Pourtant, la Convention d’Istanbul [2], ratifiée par la Belgique en 2016, oblige l’Etat à mettre en place des politiques intégrées, au sein desquelles tous les niveaux de pouvoirs et tous les acteurs sont coordonnés et disposent de moyens adéquats. Parmi les articles de la Convention, plusieurs visent le rôle de la police et ne sont pas respectés. Or, cette Convention considère que l’État signataire devient responsable des violences s’il ne met pas tout en oeuvre pour les enrayer.

Vie Féminine insiste sur la nécessité de changements volontaristes et systématiques dans les pratiques de la police et à travers les politiques publiques de lutte contre les violences machistes. Mais l’association appelle aussi, plus largement, à un changement de société qui implique de considérer les violences faites aux femmes comme une responsabilité collective et non plus comme des faits isolés renvoyés aux responsabilités individuelles, afin de concrétiser enfin des engagements politiques et budgétaires cohérents et conséquents.

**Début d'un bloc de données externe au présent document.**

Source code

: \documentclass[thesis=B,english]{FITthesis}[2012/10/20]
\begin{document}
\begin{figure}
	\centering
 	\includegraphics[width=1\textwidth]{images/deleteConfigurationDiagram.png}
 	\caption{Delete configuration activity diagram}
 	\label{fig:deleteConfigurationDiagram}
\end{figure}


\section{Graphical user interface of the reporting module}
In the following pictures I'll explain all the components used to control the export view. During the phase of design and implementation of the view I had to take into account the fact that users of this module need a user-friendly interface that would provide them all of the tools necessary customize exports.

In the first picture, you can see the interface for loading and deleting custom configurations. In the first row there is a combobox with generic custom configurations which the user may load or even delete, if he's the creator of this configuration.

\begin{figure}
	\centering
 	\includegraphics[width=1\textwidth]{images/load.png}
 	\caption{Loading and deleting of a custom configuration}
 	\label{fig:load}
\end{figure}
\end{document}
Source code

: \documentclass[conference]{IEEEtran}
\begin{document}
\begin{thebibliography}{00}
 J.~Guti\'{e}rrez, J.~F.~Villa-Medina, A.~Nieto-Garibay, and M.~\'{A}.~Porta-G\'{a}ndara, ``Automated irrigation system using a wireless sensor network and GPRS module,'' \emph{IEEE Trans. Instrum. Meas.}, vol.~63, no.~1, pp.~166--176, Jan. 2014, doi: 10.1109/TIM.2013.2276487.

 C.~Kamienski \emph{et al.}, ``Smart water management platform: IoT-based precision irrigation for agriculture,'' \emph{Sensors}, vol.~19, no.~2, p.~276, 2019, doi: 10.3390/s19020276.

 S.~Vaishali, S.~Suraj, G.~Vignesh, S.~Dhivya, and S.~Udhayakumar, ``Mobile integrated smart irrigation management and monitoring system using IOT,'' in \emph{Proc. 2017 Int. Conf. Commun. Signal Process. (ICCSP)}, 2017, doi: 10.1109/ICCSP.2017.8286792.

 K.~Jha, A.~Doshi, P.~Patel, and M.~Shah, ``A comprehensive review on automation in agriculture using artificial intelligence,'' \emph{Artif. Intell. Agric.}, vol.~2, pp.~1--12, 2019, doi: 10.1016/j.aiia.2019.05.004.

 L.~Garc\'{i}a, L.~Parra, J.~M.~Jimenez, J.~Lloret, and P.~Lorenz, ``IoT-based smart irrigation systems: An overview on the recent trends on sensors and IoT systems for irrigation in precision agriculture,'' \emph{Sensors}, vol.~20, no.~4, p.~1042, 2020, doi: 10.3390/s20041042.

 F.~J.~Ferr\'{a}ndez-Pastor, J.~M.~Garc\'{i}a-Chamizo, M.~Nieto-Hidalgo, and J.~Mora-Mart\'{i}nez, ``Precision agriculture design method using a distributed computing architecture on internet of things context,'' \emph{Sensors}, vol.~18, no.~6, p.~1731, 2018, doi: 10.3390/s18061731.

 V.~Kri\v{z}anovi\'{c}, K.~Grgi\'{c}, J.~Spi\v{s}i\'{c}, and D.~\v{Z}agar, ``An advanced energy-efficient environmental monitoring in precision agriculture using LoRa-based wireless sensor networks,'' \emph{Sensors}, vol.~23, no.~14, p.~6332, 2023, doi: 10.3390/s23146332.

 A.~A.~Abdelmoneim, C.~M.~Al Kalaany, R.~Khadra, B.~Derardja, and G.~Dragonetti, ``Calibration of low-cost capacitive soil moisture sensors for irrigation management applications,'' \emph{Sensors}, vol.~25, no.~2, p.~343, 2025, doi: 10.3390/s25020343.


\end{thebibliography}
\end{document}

Une étude à télécharger sur http://engrenageinfernal.be en cliquant ici

Vie Féminine est un mouvement féministe d’éducation permanente qui intervient contre les violences faites aux femmes à travers son travail de terrain et diverses campagnes comme, récemment, la campagne contre les violences faites aux femmes “Brisons l’engrenage infernal !” (www.engrenageinfernal.be)

A l’initiative de la Plateforme Féministe contre les Violences Faites aux Femmes, le blog StopFeminicide recense, en l’absence de statistique officielle sur le sujet, les féminicides (meurtres de femmes parce qu’elles sont femmes) dans la presse en ligne belge. Cette initiative met ainsi à jour des chiffres inédits mais qui restent certainement en-dessous de la réalité puisqu’il existe sans doute des féminicides desquels la presse ne fait pas écho (http://stopfeminicide.blogspot.be)

Contacts :
Vanessa D’Hooghe, chargée d’étude, bureau-etude@viefeminine.be, 02/227.13.12
Céline Caudron, coordinatrice, coordinatrice-nationale-cc@viefeminine.be, 0474/91.64.59

notes :

[1Classements sans suite : 70% pour les violences conjugales, 50% pour les viols. Condamnations effectives : 11% pour les violences conjugales, 4% pour les viols.